You say EMP, by which I take you mean human created?
What about a massive solar flare? Could the end result of one or even a freak storm of several (say a temporary but powerful magnetic anomaly within the Sun) be as catastrophic as a man-made EMP?
A coronal mass ejection would have to be a big one, but its already happened. In 1863 there was one so big it made telegraph lines light up, arc, and spark. The aurora it created was so bright it woke miners in California who thought it was morning, but it was o-dark 30 in the morning.
Gamma radiation knocks electrons out of the ionosphere. Because it’s spherical, it lenses those electrons down to the earth’s surface. Long conductors pick those electrons up and load up both sources and sinks. Transformers are a form of a sink. Generators are sources. Generator winding cores would melt down pretty readily too.
Nuclear EMP actually has three parts - E1, E2, and E3. E1 is the part that fries small electronics and semiconductors. E3 is called the long tail part of the pulse, and it can last up to 100 minutes after the initial detonation. I can’t remember what E2 was, but E1 and E3 were what you had to worry about.
You don’t need a big bomb to make it happen. You need a high detonation point (90 to 130 miles up). Lower yield weapons actually work better because the higher the yield the more the initial blast absorbs the gamma yield.

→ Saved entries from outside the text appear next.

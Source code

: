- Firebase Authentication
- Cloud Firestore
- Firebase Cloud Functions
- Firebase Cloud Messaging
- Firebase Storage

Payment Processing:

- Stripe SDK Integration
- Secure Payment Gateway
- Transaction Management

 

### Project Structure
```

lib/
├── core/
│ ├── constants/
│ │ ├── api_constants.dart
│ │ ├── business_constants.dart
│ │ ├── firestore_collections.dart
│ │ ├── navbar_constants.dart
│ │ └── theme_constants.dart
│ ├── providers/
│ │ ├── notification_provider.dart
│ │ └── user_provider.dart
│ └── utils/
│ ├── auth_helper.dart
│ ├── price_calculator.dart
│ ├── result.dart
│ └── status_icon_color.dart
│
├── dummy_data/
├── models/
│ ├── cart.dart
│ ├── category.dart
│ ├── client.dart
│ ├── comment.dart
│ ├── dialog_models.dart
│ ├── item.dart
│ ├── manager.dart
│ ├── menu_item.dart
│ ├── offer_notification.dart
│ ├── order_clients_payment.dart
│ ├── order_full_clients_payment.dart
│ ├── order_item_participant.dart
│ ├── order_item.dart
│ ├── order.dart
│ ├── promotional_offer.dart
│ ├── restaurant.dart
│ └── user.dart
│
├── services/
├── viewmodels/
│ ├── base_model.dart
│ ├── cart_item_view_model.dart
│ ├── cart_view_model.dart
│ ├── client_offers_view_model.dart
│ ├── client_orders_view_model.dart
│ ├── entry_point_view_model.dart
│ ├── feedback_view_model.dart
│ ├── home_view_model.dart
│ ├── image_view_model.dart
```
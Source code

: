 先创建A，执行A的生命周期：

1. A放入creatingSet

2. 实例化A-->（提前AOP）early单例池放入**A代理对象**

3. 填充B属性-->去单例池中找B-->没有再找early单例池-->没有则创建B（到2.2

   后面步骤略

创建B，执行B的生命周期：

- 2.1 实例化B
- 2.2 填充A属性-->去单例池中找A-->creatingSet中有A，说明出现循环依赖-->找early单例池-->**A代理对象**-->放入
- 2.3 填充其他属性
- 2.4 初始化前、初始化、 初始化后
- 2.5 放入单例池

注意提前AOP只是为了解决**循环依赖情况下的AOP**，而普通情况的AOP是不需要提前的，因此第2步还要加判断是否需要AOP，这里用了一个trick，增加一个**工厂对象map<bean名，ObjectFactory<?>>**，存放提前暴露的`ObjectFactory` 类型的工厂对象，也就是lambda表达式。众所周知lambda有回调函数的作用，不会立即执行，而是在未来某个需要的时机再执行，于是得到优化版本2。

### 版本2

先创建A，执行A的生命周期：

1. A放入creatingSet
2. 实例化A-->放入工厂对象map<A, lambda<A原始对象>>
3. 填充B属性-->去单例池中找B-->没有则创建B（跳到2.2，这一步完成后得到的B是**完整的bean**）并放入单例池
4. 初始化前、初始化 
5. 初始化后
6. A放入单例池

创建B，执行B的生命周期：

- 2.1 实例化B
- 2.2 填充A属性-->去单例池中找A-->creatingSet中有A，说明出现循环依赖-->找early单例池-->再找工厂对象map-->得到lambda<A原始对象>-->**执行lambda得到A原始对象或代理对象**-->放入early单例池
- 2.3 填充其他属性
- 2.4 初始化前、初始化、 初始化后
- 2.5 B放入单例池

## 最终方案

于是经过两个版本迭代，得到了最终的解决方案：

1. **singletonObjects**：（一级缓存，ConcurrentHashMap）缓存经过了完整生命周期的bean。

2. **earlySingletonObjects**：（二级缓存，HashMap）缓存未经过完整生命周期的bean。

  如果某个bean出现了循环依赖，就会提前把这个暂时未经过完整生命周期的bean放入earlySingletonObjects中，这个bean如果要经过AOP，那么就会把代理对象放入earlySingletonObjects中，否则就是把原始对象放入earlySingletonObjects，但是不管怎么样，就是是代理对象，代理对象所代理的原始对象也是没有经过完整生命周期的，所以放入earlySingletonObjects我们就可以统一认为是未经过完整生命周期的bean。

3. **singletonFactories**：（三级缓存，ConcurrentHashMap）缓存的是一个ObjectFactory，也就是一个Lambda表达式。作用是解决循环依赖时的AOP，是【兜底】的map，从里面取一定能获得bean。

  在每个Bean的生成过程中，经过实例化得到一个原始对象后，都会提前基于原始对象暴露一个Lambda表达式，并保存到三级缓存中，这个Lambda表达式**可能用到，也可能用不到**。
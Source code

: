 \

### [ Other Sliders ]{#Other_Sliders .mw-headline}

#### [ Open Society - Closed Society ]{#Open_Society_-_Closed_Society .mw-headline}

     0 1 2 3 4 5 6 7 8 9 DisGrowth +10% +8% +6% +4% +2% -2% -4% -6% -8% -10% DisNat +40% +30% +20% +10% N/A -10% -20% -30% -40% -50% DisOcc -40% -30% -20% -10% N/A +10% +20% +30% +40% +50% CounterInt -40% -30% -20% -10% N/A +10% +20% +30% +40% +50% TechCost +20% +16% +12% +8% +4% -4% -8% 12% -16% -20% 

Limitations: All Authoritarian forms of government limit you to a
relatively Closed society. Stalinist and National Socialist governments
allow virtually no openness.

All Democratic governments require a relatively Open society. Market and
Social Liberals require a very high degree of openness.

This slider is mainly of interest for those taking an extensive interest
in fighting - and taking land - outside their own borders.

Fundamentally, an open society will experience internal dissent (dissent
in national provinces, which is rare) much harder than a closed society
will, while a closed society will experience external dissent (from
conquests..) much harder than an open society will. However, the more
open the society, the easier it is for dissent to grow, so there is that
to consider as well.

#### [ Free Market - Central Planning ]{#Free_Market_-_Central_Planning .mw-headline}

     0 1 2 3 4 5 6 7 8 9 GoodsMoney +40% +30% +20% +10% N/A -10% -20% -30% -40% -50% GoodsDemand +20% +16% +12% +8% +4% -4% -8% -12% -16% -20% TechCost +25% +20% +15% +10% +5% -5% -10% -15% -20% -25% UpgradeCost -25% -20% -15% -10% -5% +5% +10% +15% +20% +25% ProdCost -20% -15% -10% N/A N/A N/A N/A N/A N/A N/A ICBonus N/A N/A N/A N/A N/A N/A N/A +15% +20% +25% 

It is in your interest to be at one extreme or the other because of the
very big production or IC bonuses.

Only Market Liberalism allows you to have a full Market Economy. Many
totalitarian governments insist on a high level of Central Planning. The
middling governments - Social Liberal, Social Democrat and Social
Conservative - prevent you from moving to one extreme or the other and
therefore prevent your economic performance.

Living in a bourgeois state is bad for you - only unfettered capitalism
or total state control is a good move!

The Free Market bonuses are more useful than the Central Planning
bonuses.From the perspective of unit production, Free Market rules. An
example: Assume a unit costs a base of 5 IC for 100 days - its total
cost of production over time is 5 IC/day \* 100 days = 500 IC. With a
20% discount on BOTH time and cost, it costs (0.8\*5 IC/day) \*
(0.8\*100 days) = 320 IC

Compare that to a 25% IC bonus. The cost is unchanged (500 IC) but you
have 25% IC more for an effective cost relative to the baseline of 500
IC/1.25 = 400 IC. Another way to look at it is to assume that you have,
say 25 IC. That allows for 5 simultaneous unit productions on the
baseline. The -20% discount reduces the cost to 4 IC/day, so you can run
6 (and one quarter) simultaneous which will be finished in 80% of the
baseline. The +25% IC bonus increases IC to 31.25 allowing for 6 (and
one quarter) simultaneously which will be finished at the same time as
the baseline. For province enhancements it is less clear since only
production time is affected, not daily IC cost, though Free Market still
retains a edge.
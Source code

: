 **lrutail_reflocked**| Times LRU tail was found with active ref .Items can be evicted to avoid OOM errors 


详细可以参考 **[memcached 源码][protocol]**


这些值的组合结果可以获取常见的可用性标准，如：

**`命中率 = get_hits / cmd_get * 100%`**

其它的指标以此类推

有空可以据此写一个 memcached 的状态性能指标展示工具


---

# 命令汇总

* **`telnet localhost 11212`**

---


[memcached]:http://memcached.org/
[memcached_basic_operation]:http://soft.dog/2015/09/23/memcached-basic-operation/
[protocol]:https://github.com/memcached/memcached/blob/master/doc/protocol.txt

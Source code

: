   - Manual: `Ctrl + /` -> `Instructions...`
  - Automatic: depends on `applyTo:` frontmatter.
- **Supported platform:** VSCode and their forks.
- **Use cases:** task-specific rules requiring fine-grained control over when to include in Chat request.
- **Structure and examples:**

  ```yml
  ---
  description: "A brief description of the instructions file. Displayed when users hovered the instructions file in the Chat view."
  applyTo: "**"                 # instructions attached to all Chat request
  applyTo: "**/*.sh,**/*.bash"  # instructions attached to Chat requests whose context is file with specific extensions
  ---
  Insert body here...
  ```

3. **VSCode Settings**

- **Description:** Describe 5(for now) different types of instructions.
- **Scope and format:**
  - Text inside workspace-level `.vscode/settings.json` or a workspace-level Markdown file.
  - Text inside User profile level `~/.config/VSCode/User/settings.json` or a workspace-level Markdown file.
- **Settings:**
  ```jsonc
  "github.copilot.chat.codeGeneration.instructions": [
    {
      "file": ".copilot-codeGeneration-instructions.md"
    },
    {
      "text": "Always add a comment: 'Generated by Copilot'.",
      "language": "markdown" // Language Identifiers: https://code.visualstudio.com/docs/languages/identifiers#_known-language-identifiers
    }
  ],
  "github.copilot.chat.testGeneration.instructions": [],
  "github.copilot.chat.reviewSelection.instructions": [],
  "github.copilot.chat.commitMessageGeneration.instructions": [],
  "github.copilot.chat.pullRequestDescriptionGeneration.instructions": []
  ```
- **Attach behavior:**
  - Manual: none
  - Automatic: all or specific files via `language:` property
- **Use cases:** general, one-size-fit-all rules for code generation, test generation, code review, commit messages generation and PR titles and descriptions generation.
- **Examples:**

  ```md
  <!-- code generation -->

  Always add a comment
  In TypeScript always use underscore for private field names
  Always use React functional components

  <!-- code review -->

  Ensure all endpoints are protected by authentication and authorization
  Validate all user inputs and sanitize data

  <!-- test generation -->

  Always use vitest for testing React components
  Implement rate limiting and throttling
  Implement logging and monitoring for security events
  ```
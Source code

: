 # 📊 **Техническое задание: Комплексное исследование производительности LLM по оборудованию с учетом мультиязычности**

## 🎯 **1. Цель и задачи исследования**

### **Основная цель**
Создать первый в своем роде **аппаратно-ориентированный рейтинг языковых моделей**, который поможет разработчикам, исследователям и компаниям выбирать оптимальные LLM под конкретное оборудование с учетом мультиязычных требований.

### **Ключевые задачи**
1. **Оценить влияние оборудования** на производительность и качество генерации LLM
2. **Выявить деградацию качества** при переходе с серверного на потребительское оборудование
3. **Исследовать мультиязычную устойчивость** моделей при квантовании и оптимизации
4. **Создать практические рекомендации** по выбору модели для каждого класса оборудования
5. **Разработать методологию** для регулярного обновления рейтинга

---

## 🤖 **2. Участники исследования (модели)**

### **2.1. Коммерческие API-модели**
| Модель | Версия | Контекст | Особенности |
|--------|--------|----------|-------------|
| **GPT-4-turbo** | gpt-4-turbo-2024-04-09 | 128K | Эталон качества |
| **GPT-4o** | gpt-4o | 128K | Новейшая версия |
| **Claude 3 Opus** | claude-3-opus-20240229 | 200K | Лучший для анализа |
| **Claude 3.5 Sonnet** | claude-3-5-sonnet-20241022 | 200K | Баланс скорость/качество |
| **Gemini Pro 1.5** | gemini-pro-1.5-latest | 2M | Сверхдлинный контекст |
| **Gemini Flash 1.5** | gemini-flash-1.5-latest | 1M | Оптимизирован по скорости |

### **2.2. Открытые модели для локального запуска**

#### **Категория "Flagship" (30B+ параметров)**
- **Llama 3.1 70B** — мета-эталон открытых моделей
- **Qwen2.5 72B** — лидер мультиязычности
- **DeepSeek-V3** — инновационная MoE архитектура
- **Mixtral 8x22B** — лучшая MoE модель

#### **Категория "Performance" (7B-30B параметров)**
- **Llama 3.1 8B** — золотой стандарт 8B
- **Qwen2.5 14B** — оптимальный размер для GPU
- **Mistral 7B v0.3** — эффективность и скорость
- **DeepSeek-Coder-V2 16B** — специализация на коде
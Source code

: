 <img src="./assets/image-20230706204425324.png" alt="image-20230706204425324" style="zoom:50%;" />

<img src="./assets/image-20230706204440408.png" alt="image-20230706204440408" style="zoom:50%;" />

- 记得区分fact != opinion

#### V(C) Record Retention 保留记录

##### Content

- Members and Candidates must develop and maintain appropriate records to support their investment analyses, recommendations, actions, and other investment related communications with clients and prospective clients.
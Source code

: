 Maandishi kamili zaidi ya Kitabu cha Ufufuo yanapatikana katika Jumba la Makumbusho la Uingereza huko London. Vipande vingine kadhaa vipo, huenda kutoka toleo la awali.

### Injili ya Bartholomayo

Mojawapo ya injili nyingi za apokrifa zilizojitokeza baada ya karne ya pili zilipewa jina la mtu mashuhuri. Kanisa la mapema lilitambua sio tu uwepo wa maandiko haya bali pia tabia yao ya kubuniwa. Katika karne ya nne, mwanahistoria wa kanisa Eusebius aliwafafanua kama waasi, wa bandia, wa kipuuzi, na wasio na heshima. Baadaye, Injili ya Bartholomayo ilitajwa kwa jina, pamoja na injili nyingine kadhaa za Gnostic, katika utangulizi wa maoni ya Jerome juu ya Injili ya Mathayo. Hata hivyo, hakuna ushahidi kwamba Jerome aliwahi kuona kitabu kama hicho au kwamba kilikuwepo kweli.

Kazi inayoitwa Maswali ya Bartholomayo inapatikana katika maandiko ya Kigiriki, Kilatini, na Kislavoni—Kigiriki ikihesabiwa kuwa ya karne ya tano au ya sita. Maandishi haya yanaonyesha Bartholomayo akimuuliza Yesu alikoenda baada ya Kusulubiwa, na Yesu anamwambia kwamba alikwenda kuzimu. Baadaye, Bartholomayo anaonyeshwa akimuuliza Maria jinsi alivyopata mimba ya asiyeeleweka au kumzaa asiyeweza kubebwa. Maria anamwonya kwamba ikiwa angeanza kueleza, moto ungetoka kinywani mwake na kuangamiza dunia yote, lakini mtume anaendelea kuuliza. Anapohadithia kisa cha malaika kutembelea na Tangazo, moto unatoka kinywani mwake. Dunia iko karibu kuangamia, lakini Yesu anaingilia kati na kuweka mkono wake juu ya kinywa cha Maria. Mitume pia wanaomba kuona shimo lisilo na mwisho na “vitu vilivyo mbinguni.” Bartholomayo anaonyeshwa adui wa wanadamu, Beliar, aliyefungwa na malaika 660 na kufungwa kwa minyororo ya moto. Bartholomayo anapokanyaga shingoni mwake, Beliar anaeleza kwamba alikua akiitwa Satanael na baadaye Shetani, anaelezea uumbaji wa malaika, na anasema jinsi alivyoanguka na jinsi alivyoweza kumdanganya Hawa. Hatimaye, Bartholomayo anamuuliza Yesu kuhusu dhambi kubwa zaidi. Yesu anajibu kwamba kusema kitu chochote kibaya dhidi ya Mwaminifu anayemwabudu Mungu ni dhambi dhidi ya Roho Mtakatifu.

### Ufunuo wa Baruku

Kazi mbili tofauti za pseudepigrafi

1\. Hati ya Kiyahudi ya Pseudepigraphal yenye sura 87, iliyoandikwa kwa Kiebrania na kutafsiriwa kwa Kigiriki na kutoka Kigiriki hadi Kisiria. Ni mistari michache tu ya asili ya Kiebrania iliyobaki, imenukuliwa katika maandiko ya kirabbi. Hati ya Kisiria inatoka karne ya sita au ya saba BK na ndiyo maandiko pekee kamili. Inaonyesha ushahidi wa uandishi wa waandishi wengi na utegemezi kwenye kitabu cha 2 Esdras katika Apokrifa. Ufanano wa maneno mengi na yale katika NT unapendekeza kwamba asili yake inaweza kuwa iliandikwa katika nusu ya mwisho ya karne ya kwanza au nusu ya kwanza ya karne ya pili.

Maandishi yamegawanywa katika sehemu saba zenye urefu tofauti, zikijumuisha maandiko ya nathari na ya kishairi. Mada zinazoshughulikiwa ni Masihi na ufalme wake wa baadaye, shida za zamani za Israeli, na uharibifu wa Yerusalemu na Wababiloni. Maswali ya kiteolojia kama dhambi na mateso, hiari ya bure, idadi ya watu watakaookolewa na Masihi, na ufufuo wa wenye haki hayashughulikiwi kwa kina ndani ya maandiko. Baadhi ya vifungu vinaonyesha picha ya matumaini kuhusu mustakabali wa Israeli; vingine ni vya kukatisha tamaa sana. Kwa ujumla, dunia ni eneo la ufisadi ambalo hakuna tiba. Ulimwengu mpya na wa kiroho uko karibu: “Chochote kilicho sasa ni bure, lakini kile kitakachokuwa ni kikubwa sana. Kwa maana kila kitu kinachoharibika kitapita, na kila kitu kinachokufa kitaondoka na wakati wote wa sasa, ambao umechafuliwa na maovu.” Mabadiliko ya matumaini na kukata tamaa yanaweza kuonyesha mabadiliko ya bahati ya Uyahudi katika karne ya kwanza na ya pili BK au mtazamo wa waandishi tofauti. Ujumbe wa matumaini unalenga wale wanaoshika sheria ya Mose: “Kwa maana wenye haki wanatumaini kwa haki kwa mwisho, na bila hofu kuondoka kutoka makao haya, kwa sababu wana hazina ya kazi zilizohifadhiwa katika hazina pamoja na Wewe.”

Thus, you should be more worried about idiot regimes getting their paws on a medium range missile than a nuke. Assume they can get a nuke, what you need is a missile that can reach the right altitude before it pops.
There is SOME fallout from a high altitude burst, but for the most part it is the cleanest type of nuclear strike you can do. It’s something you’d use if you were going to come in and colonize a foe.